Les circonscriptions majoritaires, en particulier, sont entachées de distributions de nourriture, de vêtements, de gadgets, de concerts. De généreux candidats reconstruisent à la hâte des routes ou des aires de jeux pour enfants. Une vidéo amateur a surpris, le 14 juillet, l’ancien ministre des infrastructures Borys Kolesnikov se vantant auprès de ses électeurs dans l’est de l’Ukraine de l’achat d’ascenseurs flambant neufs. « Pourquoi vous voudriez voter pour l’autre candidat ? Lui il a rénové des vieux ascenseurs pour le double de ce que j’ai dépensé ! », s’exclame-t-il. Un argument qui coupe court à tout débat d’idées, mais qui assure une réélection quasi automatique à Borys Kolesnikov.
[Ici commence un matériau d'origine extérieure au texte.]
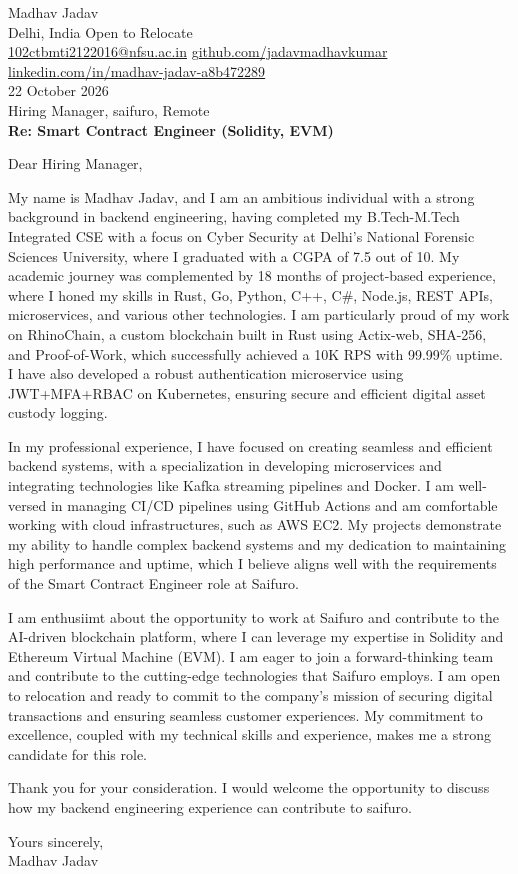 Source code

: \documentclass[10pt,letterpaper]{article}
\begin{document}
\begin{flushleft}
Madhav Jadav\\
Delhi, India \textbar{} Open to Relocate\\
\href{mailto:102ctbmti2122016@nfsu.ac.in}{102ctbmti2122016@nfsu.ac.in} \textbar{} \href{https://github.com/jadavmadhavkumar}{github.com/jadavmadhavkumar} \textbar{} \href{https://www.linkedin.com/in/madhav-jadav-a8b472289}{linkedin.com/in/madhav-jadav-a8b472289}\\[8pt]
22 October 2026\\[4pt]
Hiring Manager, saifuro, Remote\\[8pt]
\textbf{Re: Smart Contract Engineer (Solidity, EVM)}\\[8pt]
\end{flushleft}
Dear Hiring Manager,

My name is Madhav Jadav, and I am an ambitious individual with a strong background in backend engineering, having completed my B.Tech-M.Tech Integrated CSE with a focus on Cyber Security at Delhi's National Forensic Sciences University, where I graduated with a CGPA of 7.5 out of 10. My academic journey was complemented by 18 months of project-based experience, where I honed my skills in Rust, Go, Python, C++, C\#, Node.js, REST APIs, microservices, and various other technologies. I am particularly proud of my work on RhinoChain, a custom blockchain built in Rust using Actix-web, SHA-256, and Proof-of-Work, which successfully achieved a 10K RPS with 99.99\% uptime. I have also developed a robust authentication microservice using JWT+MFA+RBAC on Kubernetes, ensuring secure and efficient digital asset custody logging.

In my professional experience, I have focused on creating seamless and efficient backend systems, with a specialization in developing microservices and integrating technologies like Kafka streaming pipelines and Docker. I am well-versed in managing CI/CD pipelines using GitHub Actions and am comfortable working with cloud infrastructures, such as AWS EC2. My projects demonstrate my ability to handle complex backend systems and my dedication to maintaining high performance and uptime, which I believe aligns well with the requirements of the Smart Contract Engineer role at Saifuro.

I am enthusiimt about the opportunity to work at Saifuro and contribute to the AI-driven blockchain platform, where I can leverage my expertise in Solidity and Ethereum Virtual Machine (EVM). I am eager to join a forward-thinking team and contribute to the cutting-edge technologies that Saifuro employs. I am open to relocation and ready to commit to the company's mission of securing digital transactions and ensuring seamless customer experiences. My commitment to excellence, coupled with my technical skills and experience, makes me a strong candidate for this role.

Thank you for your consideration. I would welcome the opportunity to discuss how my backend engineering experience can contribute to saifuro.

Yours sincerely,\\[8pt]
Madhav Jadav
\end{document}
L’équipe de journalistes d’investigation Schemy se désole aussi de voir de nombreux figurants de ses enquêtes bien placés pour gagner un siège. Sans oublier que, dès le lundi 22 juillet, débuteront les tractations pour la formation d’un gouvernement et les nominations aux postes clés. Dans la vague de la révolution de la Dignité, le Parlement élu en octobre 2014 « comportait 68 % de nouveaux visages », notamment des participants de Maïdan et des volontaires engagés sur le front de l’Est, rappelle l’analyste Balazs Jarabik.

La refonte du corps parlementaire avait permis l’adoption de nombreuses réformes structurelles, et la création d’institutions de lutte contre la corruption. Elle n’avait cependant pas suffi à empêcher les dérives de Petro Porochenko et de son exécutif.

Dans les circonstances actuelles, le nom d’Arsen Avakov, ancien parrain des milieux criminels de Kharkiv, dans l’Est, et actuel ministre de l’intérieur, est évoqué régulièrement comme potentiel premier ministre. Cette nomination donnerait une tonalité très conservatrice à la « nouvelle Ukraine » de Volodymyr Zelenski, et pourrait paralyser le potentiel d’un Parlement renouvelé.